I have had a torrid time getting my application finalised...granted it was complicated by the fact that i moved house in the middle of my application....my application was sent in March and i havent yet gotten my card even though it is supposedly just a signature away! they are tremendously petty about the documents to verify identity so be sure to handover everything required as complete as possible is all I can say. Do not expect them to call you after your submission....customer service is practically non-existant. I have had to call them more than 5 times to check on the status of my application and each time I get more frustrated than the previous time. If the latest document submission is still not adequate, then I give up - I am just going to apply for the Ulster CCard. It really shouldnt be this difficult to card. I got my application to TDWaterhouse sorted in a week!


----------



## mimmi (23 Jun 2010)

Thanks annetcl

Oh dear, does not sound good - no service level agreements then!!
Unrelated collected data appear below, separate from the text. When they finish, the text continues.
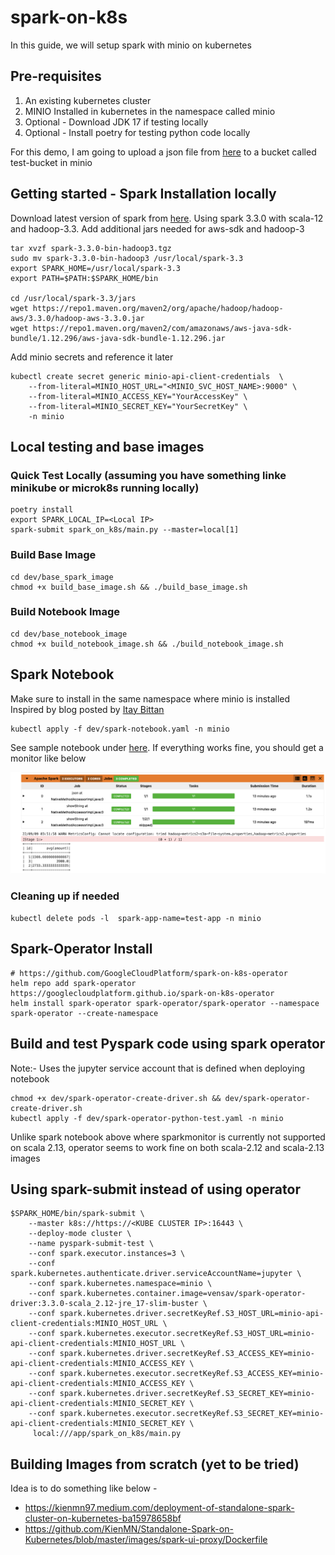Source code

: # spark-on-k8s

In this guide, we will setup spark with minio on kubernetes

## Pre-requisites
1. An existing kubernetes cluster
2. MINIO Installed in kubernetes in the namespace called minio
3. Optional - Download JDK 17 if testing locally
4. Optional - Install poetry for testing python code locally

For this demo, I am going to upload a json file from [here](data/orders.json) to a bucket called test-bucket in minio


## Getting started - Spark Installation locally

Download latest version of spark from [here](https://dlcdn.apache.org/spark/spark-3.3.0/spark-3.3.0-bin-hadoop3.tgz). Using spark 3.3.0 with scala-12 and hadoop-3.3. Add additional jars needed for aws-sdk and hadoop-3

``` 
tar xvzf spark-3.3.0-bin-hadoop3.tgz
sudo mv spark-3.3.0-bin-hadoop3 /usr/local/spark-3.3
export SPARK_HOME=/usr/local/spark-3.3
export PATH=$PATH:$SPARK_HOME/bin

cd /usr/local/spark-3.3/jars
wget https://repo1.maven.org/maven2/org/apache/hadoop/hadoop-aws/3.3.0/hadoop-aws-3.3.0.jar
wget https://repo1.maven.org/maven2/com/amazonaws/aws-java-sdk-bundle/1.12.296/aws-java-sdk-bundle-1.12.296.jar
```
 
 Add minio secrets and reference it later
```
kubectl create secret generic minio-api-client-credentials  \
    --from-literal=MINIO_HOST_URL="<MINIO_SVC_HOST_NAME>:9000" \
    --from-literal=MINIO_ACCESS_KEY="YourAccessKey" \
    --from-literal=MINIO_SECRET_KEY="YourSecretKey" \
    -n minio 
```



## Local testing and base images

### Quick Test Locally (assuming you have something linke minikube or microk8s running locally)
```
poetry install
export SPARK_LOCAL_IP=<Local IP>
spark-submit spark_on_k8s/main.py --master=local[1]
```

### Build Base Image
```
cd dev/base_spark_image
chmod +x build_base_image.sh && ./build_base_image.sh
```

### Build Notebook Image
```
cd dev/base_notebook_image
chmod +x build_notebook_image.sh && ./build_notebook_image.sh
```


## Spark Notebook
Make sure to install in the same namespace where minio is installed
Inspired by blog posted by [Itay Bittan](https://towardsdatascience.com/jupyter-notebook-spark-on-kubernetes-880af7e06351)
```
kubectl apply -f dev/spark-notebook.yaml -n minio
```
See sample notebook under [here](notebook/spark-k8s-test.ipynb). If everything works fine, you should get a monitor like below

![jupyter-sparkmonitor](notebook/sparkmonitor.png)

### Cleaning up if needed
`kubectl delete pods -l  spark-app-name=test-app -n minio`


## Spark-Operator Install 
```
# https://github.com/GoogleCloudPlatform/spark-on-k8s-operator
helm repo add spark-operator https://googlecloudplatform.github.io/spark-on-k8s-operator
helm install spark-operator spark-operator/spark-operator --namespace spark-operator --create-namespace 
```

## Build and test Pyspark code using spark operator
Note:- Uses the jupyter service account that is defined when deploying notebook
```
chmod +x dev/spark-operator-create-driver.sh && dev/spark-operator-create-driver.sh
kubectl apply -f dev/spark-operator-python-test.yaml -n minio
```
Unlike spark notebook above where sparkmonitor is currently not supported on scala 2.13, operator seems to work fine on both scala-2.12 and scala-2.13 images


## Using spark-submit instead of using operator

```
$SPARK_HOME/bin/spark-submit \
    --master k8s://https://<KUBE CLUSTER IP>:16443 \
    --deploy-mode cluster \
    --name pyspark-submit-test \
    --conf spark.executor.instances=3 \
    --conf spark.kubernetes.authenticate.driver.serviceAccountName=jupyter \
    --conf spark.kubernetes.namespace=minio \
    --conf spark.kubernetes.container.image=vensav/spark-operator-driver:3.3.0-scala_2.12-jre_17-slim-buster \
    --conf spark.kubernetes.driver.secretKeyRef.S3_HOST_URL=minio-api-client-credentials:MINIO_HOST_URL \
    --conf spark.kubernetes.executor.secretKeyRef.S3_HOST_URL=minio-api-client-credentials:MINIO_HOST_URL \
    --conf spark.kubernetes.driver.secretKeyRef.S3_ACCESS_KEY=minio-api-client-credentials:MINIO_ACCESS_KEY \
    --conf spark.kubernetes.executor.secretKeyRef.S3_ACCESS_KEY=minio-api-client-credentials:MINIO_ACCESS_KEY \
    --conf spark.kubernetes.driver.secretKeyRef.S3_SECRET_KEY=minio-api-client-credentials:MINIO_SECRET_KEY \
    --conf spark.kubernetes.executor.secretKeyRef.S3_SECRET_KEY=minio-api-client-credentials:MINIO_SECRET_KEY \
     local:///app/spark_on_k8s/main.py
```


## Building Images from scratch (yet to be tried)
Idea is to do something like below -
- https://kienmn97.medium.com/deployment-of-standalone-spark-cluster-on-kubernetes-ba15978658bf
- https://github.com/KienMN/Standalone-Spark-on-Kubernetes/blob/master/images/spark-ui-proxy/Dockerfile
Maybe I should go with MBA as they hound me all the time, but I wanted my Club Points as a Bonus with a Tesco CC. Oh well, just stick with AIB then.

Out of interest what number did you call them on? The CC Customer Support line wanted a Teasco CC Number - I gave up !!


----------



## qwerty? (28 Jun 2010)

mimmi said:


> How long does it take to hear ANYTHING back from Tescos? I sent off my application over 2 weeks ago and nothing yet, not even ' thank you..we are preocessing your application'.
> 
> How long did it take others to get their card approved?



I applied in April, finally got it today... I sent wrong documentation twice, so I'm partially to blame, but they are in no hurry to get back to you when theres a problem.

I knew they had no online banking, but thought there was a telephone banking number for balance checking - can't find a number for it thou in the documentation, anyone confirm this?


----------



## babaduck (28 Jun 2010)

1800 555743 is the number


----------



## annetcl (29 Jun 2010)

mimmi said:


> Thanks annetcl
> 
> Oh dear, does not sound good - no service level agreements then!!
> 
> ...



Hi Mimmi

Sorry for the late reply. I have no problem calling them at this number: 1800555739 - whether they are of any help or not is another matter. Have not heard from them since i resent my documents!


----------



## annetcl (30 Jun 2010)

mimmi said:


> Thanks annetcl
> 
> Oh dear, does not sound good - no service level agreements then!!
> 
> ...


 
I am officially giving up on Tesco! Called for the 10th time and they managed to find another 'fault' in the documents I sent! I can't believe this! Ulster it is for me!


----------



## qwerty? (2 Jul 2010)

babaduck said:


> 1800 555743 is the number



Apparently thats the number to activate the card. The number for Balance Inquiries is 0845 6040409.


----------



## Willy Fogg (2 Jul 2010)

qwerty? said:


> Apparently thats the number to activate the card. The number for Balance Inquiries is 0845 6040409.



That's a UK number.


----------



## patrickjd (5 Jul 2010)

sorry my error


----------



## patrickjd (5 Jul 2010)

Do posters fund that the Tesco card pays for itself?
i.e. is it worth paying the EUR30 govt fee jus to use it in Tesco throughout the year? I already have an AIB Visa card which I intend to keep hold of.


----------



## mimmi (8 Jul 2010)

annetcl said:


> I am officially giving up on Tesco! Called for the 10th time and they managed to find another 'fault' in the documents I sent! I can't believe this! Ulster it is for me!


 

I have been lucky, I have not had to resend documents. I just got my acceptance letter today and PIN number - awaiting the card now. I would say it's taken nearly 6 weeks to get this far, so it's quite a slow process. Anyway so long as I can get it to work for me I will be happy.


----------



## CoKildare (19 Jul 2010)

the govt tax is 30 euro per year at the moment. normally you would pay it on closure of your existing card. when the balance on that card is zero, you can call aib for a govt stamp duty cert which confirms you have paid it for 2010. you can send that into tesco then so that you are not charged the 30 euro in april 2011. the closure letter sent does not mention govt stamp duty being paid. i got one and it mention govt stamp duty has been applied on closure and to cancel any subscriptions on the card. when the balance was zero, i called them and had the exemption cert within 3 days.


----------